In responding to Japanese commemorations, South Korea has, more so than China, focused on specific aspects of its subjection to colonial rule. Synonymous with the Korean peninsula are so-called “comfort women”. Debate on their experience during the war continues to the present. On November 19, for instance, Park Yu-ha, a South Korean academic, was indicted by the South Korean judiciary for the contents of her 2013 publication, Teikoku no Ianfu. Ms Yu-ha’s book presented “comfort women” as prostitutes. This depiction is said to have “encroached on the victim’s” personal dignity and hono[u]r with false facts and deviated from freedom of academicism”. The first hearing of this case was convened on Tuesday,  December 8. Ms Yu-ha’s indictment highlights the ongoing confrontation between those who maintain “comfort women” engaged in sexual relations for payment and those who assert that they were forced into sexual slavery by Imperial Japanese troops.

Albeit indirectly, Mr Abe mentioned “comfort women” in his August 14 statement. “We must never forget that there were women behind the battlefields whose honour and dignity were severely injured” he conceded. Mr Abe’s conciliatory comment was not sufficient to satisfy South Korean wishes. They regard as a “pending historical issue … the sexual slavery victims of Japan’s Imperial Army”. Japanese awareness of the exploitation of these women is not, as far as South Korea is concerned, an adequate act of remorse.

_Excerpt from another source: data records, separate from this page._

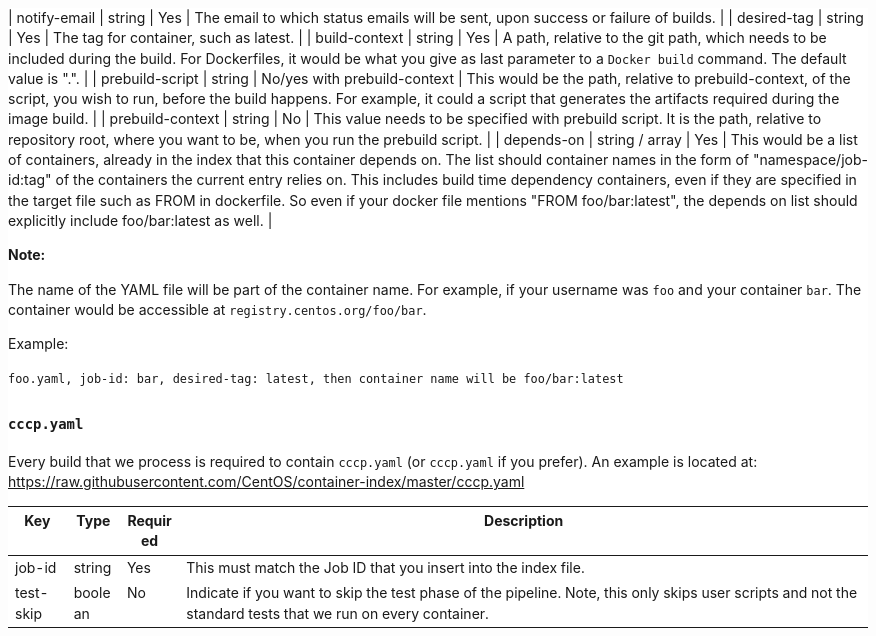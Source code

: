 | notify-email     | string         | Yes      | The email  to which status emails will be sent, upon success or failure of builds.                                                                                                                                                                                                                                                                                                                                                                                        |
| desired-tag      | string         | Yes      | The tag for container, such as latest.                                                                                                                                                                                                                                                                                                                                                                                                                                    |
| build-context    | string         | Yes      | A path, relative to the git path, which needs to be included during the build. For Dockerfiles, it would be what you give as last parameter to a `Docker build` command. The default value is ".".                                                                                                                                                                                                                                                                        |
| prebuild-script  | string         | No/yes with prebuild-context       | This would be the path, relative to prebuild-context, of the script, you wish to run, before the build happens. For example, it could a script that generates the artifacts required during the image build.                                                                                                                                                                                                                                                           |
| prebuild-context | string         | No       | This value needs to be specified with prebuild script. It is the path, relative to repository root, where you want to be, when you run the prebuild script.                                                                                                                                                                                                                                                                                                               |
| depends-on       | string / array | Yes      | This would be a list of containers, already in the index that this container depends on. The list should container names in the form of "namespace/job-id:tag" of the containers the current entry relies on. This includes build time dependency containers, even if they are specified in the target file such as FROM in dockerfile. So even if your docker file mentions "FROM foo/bar:latest", the depends on list should explicitly include foo/bar:latest as well. |


**Note:** 

The name of the YAML file will be part of the container name. For example, if your username was `foo` and your container `bar`. The container would be accessible at `registry.centos.org/foo/bar`.

Example:

```
foo.yaml, job-id: bar, desired-tag: latest, then container name will be foo/bar:latest
```

### `cccp.yaml`

Every build that we process is required to contain `cccp.yaml` (or `cccp.yaml` if you prefer). An example is located at: https://raw.githubusercontent.com/CentOS/container-index/master/cccp.yaml

| Key             | Type     | Required | Description                                                                                                                                                                                                                                                                                                                                                                                                                                                                                                      |
|-----------------|----------|----------|------------------------------------------------------------------------------------------------------------------------------------------------------------------------------------------------------------------------------------------------------------------------------------------------------------------------------------------------------------------------------------------------------------------------------------------------------------------------------------------------------------------|
| job-id          | string   | Yes      | This must match the Job ID that you insert into the index file.                                                                                                                                                                                                                                                                                                                                                                                                                                                  |
| test-skip       | boolean  | No       | Indicate if you want to skip the test phase of the pipeline. Note, this only skips user scripts and not the standard tests that we run on every container.                                                                                                                                                                                                                                                                                                                                                       |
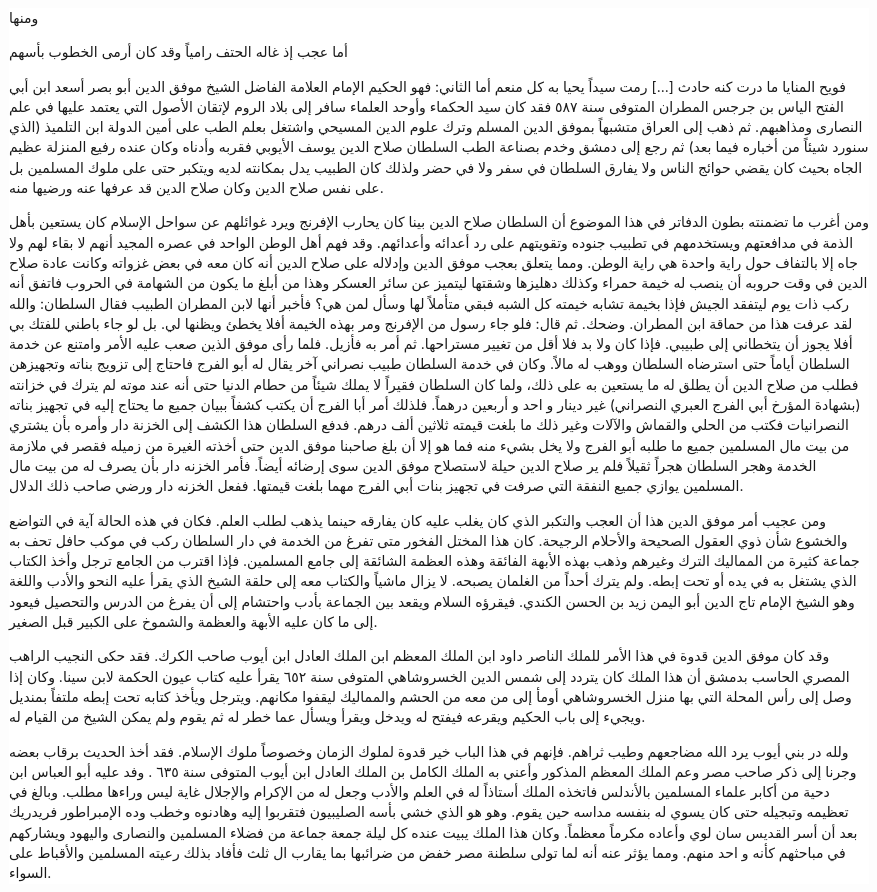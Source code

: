  ومنها 

 أما عجب إذ غاله الحتف رامياً   وقد كان أرمى الخطوب بأسهم  

 فويح المنايا ما درت كنه حادث  [...]  رمت سيداً يحيا به كل منعم   أما الثاني: فهو الحكيم الإمام العلامة الفاضل الشيخ موفق الدين أبو بصر أسعد ابن أبي الفتح الياس بن جرجس المطران المتوفى سنة  ٥٨٧  فقد كان سيد الحكماء وأوحد العلماء سافر إلى بلاد الروم لإتقان الأصول التي يعتمد عليها في علم النصارى ومذاهبهم. ثم ذهب إلى العراق متشبهاً بموفق الدين المسلم وترك علوم الدين المسيحي واشتغل بعلم الطب على أمين الدولة ابن التلميذ (الذي سنورد شيئاً من أخباره فيما بعد) ثم رجع إلى دمشق وخدم بصناعة الطب السلطان صلاح الدين يوسف الأيوبي فقربه وأدناه وكان عنده رفيع المنزلة عظيم الجاه بحيث كان يقضي حوائج الناس ولا يفارق السلطان في سفر ولا في حضر ولذلك كان الطبيب يدل بمكانته لديه ويتكبر حتى على ملوك المسلمين بل على نفس صلاح الدين وكان صلاح الدين قد عرفها عنه ورضيها منه. 

 ومن أغرب ما تضمنته بطون الدفاتر في هذا الموضوع أن السلطان صلاح الدين بينا كان يحارب الإفرنج ويرد غوائلهم عن سواحل الإسلام كان يستعين بأهل الذمة في مدافعتهم ويستخدمهم في تطبيب جنوده وتقويتهم على رد أعدائه وأعدائهم. وقد فهم أهل الوطن الواحد في عصره المجيد أنهم لا بقاء لهم ولا جاه إلا بالتفاف حول راية واحدة هي راية الوطن. ومما يتعلق بعجب موفق الدين وإدلاله على صلاح الدين أنه كان معه في بعض غزواته وكانت عادة صلاح الدين في وقت حروبه أن ينصب له خيمة حمراء وكذلك دهليزها وشقتها ليتميز عن سائر العسكر وهذا من أبلغ ما يكون من الشهامة في الحروب فاتفق أنه ركب ذات يوم ليتفقد الجيش فإذا بخيمة تشابه خيمته كل الشبه فبقي متأملاً لها وسأل لمن هي؟ فأخبر أنها لابن المطران الطبيب فقال السلطان: والله لقد عرفت هذا من حماقة ابن المطران. وضحك. ثم قال: فلو جاء رسول من الإفرنج ومر بهذه الخيمة أفلا يخطئ ويظنها لي. بل لو جاء باطني للفتك بي أفلا يجوز أن يتخطاني إلى طبيبي. فإذا كان ولا بد فلا أقل من تغيير مستراحها. ثم أمر به فأزيل. فلما رأى موفق الذين صعب عليه الأمر وامتنع عن خدمة السلطان أياماً حتى استرضاه السلطان ووهب له مالاً. وكان في خدمة السلطان طبيب نصراني آخر يقال له أبو الفرج فاحتاج إلى تزويج بناته وتجهيزهن فطلب من صلاح الدين أن يطلق له ما يستعين به على ذلك، ولما كان السلطان فقيراً لا يملك شيئاً من حطام الدنيا حتى أنه عند موته لم يترك في خزانته (بشهادة المؤرخ   أبي الفرج العبري النصراني) غير دينار و  احد  و  أربعين  درهماً. فلذلك أمر أبا الفرج أن يكتب كشفاً ببيان جميع ما يحتاج إليه في تجهيز بناته النصرانيات فكتب من الحلي والقماش والآلات وغير ذلك ما بلغت قيمته  ثلاثين  ألف  درهم. فدفع السلطان هذا الكشف إلى الخزنة دار وأمره بأن يشتري من بيت مال المسلمين جميع ما طلبه أبو الفرج ولا يخل بشيء منه فما هو إلا أن بلغ صاحبنا موفق الدين حتى أخذته الغيرة من زميله فقصر في ملازمة الخدمة وهجر السلطان هجراً ثقيلاً فلم ير صلاح الدين حيلة لاستصلاح موفق الدين سوى إرضائه أيضاً. فأمر الخزنه دار بأن يصرف له من بيت مال المسلمين يوازي جميع النفقة التي صرفت في تجهيز بنات أبي الفرج مهما بلغت قيمتها. ففعل الخزنه دار ورضي صاحب ذلك الدلال. 

 ومن عجيب أمر موفق الدين هذا أن العجب والتكبر الذي كان يغلب عليه كان يفارقه حينما يذهب لطلب العلم. فكان في هذه الحالة آية في التواضع والخشوع شأن ذوي العقول الصحيحة والأحلام الرجيحة. كان هذا المختل الفخور متى تفرغ من الخدمة في دار السلطان ركب في موكب حافل تحف به جماعة كثيرة من المماليك الترك وغيرهم وذهب بهذه الأبهة الفائقة وهذه العظمة الشائقة إلى جامع المسلمين. فإذا اقترب من الجامع ترجل وأخذ الكتاب الذي يشتغل به في يده أو تحت إبطه. ولم يترك أحداً من الغلمان يصبحه. لا يزال ماشياً والكتاب معه إلى حلقة الشيخ الذي يقرأ عليه النحو والأدب واللغة وهو الشيخ الإمام تاج الدين أبو اليمن زيد بن الحسن الكندي. فيقرؤه السلام ويقعد بين الجماعة بأدب واحتشام إلى أن يفرغ من الدرس والتحصيل فيعود إلى ما كان عليه الأبهة والعظمة والشموخ على الكبير قبل الصغير. 

 وقد كان موفق الدين قدوة في هذا الأمر للملك الناصر داود ابن الملك المعظم ابن الملك العادل ابن أيوب صاحب الكرك. فقد حكى النجيب الراهب المصري الحاسب بدمشق أن هذا الملك كان يتردد إلى شمس الدين الخسروشاهي المتوفى سنة  ٦٥٢  يقرأ عليه كتاب عيون الحكمة لابن سينا. وكان إذا وصل إلى رأس المحلة التي بها منزل الخسروشاهي أومأ إلى من معه من الحشم والمماليك ليقفوا مكانهم. ويترجل ويأخذ كتابه تحت إبطه ملتفاً بمنديل ويجيء إلى باب الحكيم ويقرعه فيفتح له ويدخل ويقرأ ويسأل عما خطر له ثم يقوم   ولم يمكن الشيخ من القيام له. 

 ولله در بني أيوب يرد الله مضاجعهم وطيب ثراهم. فإنهم في هذا الباب خير قدوة لملوك الزمان وخصوصاً ملوك الإسلام. فقد أخذ الحديث برقاب بعضه وجرنا إلى ذكر صاحب مصر وعم الملك المعظم المذكور وأعني به الملك الكامل بن الملك العادل ابن أيوب المتوفى سنة  ٦٣٥  . وفد عليه أبو العباس ابن دحية من أكابر علماء المسلمين بالأندلس فاتخذه الملك أستاذاً له في العلم والأدب وجعل له من الإكرام والإجلال غاية ليس وراءها مطلب. وبالغ في تعظيمه وتبجيله حتى كان يسوي له بنفسه مداسه حين يقوم. وهو هو الذي خشي بأسه الصليبيون فتقربوا إليه وهادنوه وخطب وده الإمبراطور فريدريك بعد أن أسر القديس سان لوي وأعاده مكرماً معظماً. وكان هذا الملك يبيت عنده كل ليلة جمعة جماعة من فضلاء المسلمين والنصارى واليهود ويشاركهم في مباحثهم كأنه و  احد  منهم. ومما يؤثر عنه أنه لما تولى سلطنة مصر خفض من ضرائبها بما يقارب ال  ثلث  فأفاد بذلك رعيته المسلمين والأقباط على السواء.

Should this outstanding matter be solved, a South Korean diplomat revealed on August 15, “a new future” will be explored Japan. This would manifest itself in greater cooperation on “the North Korean nuclear issue, economy, social affairs and culture, as well as cooperation for peace and stability in northeast Asia”.

A dichotomy emerges when the arguments and counterarguments surrounding penitence for Japanese conduct during the Second World War are contrasted. The Japanese position is outlined by Mr Abe’s plea for no further signals of apology. However, the Chinese and South Korean stance is one which argues the contrary. This is the crux of the issue. One party desires something of a clean break from historical matters while another presses for greater engagement on the subject. Irrespective of viewpoint, accommodating these blocs is a prerequisite to fully normalising relations in the region.

How are these contradicting aims and objectives to be reconciled?  Perhaps progress was made at a conference convened at the University of Tokyo during the summer. A regular commentator on Japan’s foreign policy, Professor Kiichi Fujiwara, has detailed its suggestions in the Asahi Shimbun (which translates as Morning Sun Newspaper). It proposes that statesmen visit sites pertinent to other country’s experience of the Second World War. For example, Japanese leaders would journey to locations of historical importance in China and South Korea and representatives from those nations would travel to corresponding sites in Japan. Dr Mira Rapp Hooper, a fellow at the Centre for Strategic and International Studies, Washington D.C., holds this plan in high esteem. The Columbia University graduate argues such measures could “be a useful first step in a broader reconciliation”.

Despite scholarly attention on the subject, it remains uncertain how this problem will be resolved. The Second World War may continue to be a sticking point in east Asian politics. Through a new approach or some form of accommodation, matters relating to the past could be put to bed. There is, nonetheless, one constant in this situation: that, as Mr Abe ruefully admitted, “[h]istory is harsh” and there is no obvious method in coming to terms with its legacy.